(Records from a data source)
--- --- ---

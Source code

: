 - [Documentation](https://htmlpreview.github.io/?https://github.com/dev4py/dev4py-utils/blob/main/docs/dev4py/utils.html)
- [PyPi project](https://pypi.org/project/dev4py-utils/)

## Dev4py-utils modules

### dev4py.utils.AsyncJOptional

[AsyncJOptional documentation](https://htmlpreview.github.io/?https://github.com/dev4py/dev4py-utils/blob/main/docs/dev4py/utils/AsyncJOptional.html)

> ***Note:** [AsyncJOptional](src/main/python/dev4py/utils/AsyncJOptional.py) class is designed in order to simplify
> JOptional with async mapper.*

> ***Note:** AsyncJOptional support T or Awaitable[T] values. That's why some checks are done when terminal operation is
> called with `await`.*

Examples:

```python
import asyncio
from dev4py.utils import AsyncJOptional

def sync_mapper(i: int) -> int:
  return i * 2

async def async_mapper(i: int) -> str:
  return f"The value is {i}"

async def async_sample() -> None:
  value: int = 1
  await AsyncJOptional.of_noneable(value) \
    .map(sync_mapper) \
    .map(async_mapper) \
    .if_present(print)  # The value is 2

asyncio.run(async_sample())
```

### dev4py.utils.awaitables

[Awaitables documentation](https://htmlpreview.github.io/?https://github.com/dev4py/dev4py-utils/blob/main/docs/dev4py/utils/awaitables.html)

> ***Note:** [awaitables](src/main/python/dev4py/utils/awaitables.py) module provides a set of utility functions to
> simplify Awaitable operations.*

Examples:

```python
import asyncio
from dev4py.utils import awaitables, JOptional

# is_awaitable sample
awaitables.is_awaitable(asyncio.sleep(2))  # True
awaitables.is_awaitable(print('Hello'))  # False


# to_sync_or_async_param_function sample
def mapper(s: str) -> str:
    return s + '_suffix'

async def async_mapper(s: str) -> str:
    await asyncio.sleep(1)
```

--- --- ---

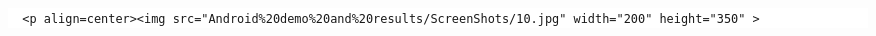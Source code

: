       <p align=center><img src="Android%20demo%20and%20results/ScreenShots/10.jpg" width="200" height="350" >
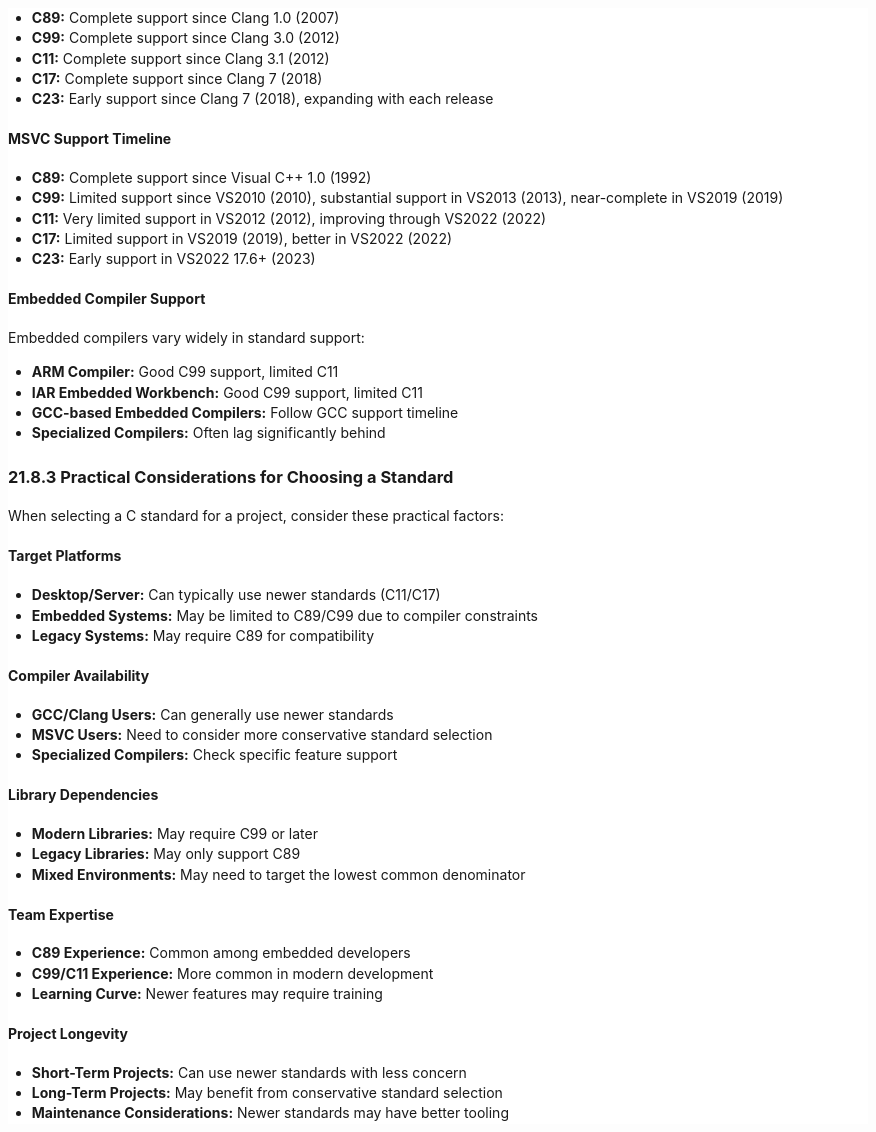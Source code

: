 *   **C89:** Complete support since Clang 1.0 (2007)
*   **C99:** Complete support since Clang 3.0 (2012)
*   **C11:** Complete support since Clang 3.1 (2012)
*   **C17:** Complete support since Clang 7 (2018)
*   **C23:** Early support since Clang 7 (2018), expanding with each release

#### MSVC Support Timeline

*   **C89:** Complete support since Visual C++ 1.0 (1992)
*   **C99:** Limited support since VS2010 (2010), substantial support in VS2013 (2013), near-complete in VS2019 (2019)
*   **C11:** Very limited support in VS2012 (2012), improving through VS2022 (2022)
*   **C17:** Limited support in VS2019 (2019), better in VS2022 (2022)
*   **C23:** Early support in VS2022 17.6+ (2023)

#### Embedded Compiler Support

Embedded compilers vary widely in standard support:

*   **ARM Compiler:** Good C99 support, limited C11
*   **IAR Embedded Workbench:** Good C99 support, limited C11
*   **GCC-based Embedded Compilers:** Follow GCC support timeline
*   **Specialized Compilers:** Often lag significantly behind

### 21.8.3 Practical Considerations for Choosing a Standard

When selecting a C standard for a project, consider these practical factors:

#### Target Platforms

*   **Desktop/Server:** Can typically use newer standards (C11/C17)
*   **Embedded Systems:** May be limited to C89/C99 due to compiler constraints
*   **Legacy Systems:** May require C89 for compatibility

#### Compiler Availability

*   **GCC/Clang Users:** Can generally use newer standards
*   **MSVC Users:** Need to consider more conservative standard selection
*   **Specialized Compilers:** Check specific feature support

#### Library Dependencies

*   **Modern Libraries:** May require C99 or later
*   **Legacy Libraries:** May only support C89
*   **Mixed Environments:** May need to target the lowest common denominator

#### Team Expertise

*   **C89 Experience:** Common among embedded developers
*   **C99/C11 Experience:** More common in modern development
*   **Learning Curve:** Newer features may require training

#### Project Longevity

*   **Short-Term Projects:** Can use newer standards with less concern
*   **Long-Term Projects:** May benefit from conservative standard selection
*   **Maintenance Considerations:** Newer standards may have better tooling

--- --- ---

• **TASK BRIEF**: Every line above from the line with "Complete support since Clang 7 (2018)" to the line with "C++ 1.0 (1992)" is wanted, ends included; write them out exactly and add no other line.

• **YOUR RESPONSE**:
*   **C17:** Complete support since Clang 7 (2018)
*   **C23:** Early support since Clang 7 (2018), expanding with each release

#### MSVC Support Timeline

*   **C89:** Complete support since Visual C++ 1.0 (1992)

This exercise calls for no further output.